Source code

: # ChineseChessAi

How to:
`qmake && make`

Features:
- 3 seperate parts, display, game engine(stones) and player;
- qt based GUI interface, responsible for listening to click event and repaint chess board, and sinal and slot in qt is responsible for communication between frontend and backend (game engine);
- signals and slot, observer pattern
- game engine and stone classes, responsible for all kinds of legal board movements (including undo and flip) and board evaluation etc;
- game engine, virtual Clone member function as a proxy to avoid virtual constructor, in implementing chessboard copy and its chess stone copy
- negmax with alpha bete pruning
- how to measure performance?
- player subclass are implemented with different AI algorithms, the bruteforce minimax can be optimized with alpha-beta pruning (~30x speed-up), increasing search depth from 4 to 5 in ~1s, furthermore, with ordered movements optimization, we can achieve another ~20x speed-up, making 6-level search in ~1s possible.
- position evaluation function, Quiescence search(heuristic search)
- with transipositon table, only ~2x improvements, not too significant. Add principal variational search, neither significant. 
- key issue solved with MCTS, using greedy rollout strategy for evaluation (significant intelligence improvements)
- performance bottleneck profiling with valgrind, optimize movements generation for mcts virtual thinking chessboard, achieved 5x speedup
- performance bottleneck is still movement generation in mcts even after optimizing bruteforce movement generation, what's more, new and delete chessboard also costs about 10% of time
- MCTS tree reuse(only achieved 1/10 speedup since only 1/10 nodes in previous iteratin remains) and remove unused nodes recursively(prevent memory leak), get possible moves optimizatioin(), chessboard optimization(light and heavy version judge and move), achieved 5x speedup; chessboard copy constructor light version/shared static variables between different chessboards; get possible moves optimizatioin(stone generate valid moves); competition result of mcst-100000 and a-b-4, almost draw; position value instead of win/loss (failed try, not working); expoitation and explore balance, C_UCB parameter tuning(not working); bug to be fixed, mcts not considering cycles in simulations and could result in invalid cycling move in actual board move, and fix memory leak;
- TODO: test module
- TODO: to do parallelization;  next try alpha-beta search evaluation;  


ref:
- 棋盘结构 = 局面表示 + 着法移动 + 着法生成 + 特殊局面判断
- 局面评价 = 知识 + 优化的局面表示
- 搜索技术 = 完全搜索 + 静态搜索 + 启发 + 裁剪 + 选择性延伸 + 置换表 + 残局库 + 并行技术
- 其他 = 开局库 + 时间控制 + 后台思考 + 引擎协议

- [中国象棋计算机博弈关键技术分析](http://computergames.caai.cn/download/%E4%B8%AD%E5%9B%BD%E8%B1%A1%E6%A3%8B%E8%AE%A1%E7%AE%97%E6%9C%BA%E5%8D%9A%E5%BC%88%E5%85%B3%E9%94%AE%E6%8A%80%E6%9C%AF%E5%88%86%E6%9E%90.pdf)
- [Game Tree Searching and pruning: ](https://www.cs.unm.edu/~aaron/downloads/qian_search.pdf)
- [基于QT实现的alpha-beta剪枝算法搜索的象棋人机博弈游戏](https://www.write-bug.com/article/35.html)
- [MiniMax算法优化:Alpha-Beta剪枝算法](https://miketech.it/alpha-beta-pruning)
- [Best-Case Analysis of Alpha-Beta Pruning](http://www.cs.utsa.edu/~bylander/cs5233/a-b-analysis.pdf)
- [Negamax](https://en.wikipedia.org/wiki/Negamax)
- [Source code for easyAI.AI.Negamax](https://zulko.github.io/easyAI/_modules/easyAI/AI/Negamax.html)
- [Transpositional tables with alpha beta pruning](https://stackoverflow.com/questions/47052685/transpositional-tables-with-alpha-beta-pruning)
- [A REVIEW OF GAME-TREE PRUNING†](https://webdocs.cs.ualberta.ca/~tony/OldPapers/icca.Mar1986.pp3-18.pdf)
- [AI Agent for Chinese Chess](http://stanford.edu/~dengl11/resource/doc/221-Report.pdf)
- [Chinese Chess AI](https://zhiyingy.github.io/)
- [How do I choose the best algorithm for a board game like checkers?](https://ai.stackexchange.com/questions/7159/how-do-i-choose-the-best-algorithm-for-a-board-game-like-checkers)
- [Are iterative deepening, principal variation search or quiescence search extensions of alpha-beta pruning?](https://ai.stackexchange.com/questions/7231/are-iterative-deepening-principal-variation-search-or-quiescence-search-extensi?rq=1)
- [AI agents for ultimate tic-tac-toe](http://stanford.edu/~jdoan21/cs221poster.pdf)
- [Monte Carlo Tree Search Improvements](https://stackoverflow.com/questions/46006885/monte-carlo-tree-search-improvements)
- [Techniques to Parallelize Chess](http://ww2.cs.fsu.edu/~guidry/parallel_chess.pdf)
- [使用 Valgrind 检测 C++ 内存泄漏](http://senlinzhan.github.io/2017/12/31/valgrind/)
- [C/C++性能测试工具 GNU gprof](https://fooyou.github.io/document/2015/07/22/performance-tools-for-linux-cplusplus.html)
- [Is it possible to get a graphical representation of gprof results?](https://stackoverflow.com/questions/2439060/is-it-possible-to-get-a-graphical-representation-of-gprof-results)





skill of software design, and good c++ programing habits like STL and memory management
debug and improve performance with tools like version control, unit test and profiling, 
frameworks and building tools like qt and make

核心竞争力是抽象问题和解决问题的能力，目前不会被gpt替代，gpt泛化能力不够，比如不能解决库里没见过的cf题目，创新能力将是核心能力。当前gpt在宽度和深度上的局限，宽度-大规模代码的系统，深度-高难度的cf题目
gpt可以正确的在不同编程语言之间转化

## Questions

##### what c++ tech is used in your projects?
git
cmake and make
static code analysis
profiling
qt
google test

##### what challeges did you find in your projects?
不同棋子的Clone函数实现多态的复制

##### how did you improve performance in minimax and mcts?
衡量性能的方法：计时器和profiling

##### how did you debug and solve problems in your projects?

—————

All lines in the listing above from the line containing "- [MiniMax算法优化" to the line containing "- [Source code", inclusive, should be retyped exactly; no other lines should appear.

> [Solution to this task]
- [MiniMax算法优化:Alpha-Beta剪枝算法](https://miketech.it/alpha-beta-pruning)
- [Best-Case Analysis of Alpha-Beta Pruning](http://www.cs.utsa.edu/~bylander/cs5233/a-b-analysis.pdf)
- [Negamax](https://en.wikipedia.org/wiki/Negamax)
- [Source code for easyAI.AI.Negamax](https://zulko.github.io/easyAI/_modules/easyAI/AI/Negamax.html)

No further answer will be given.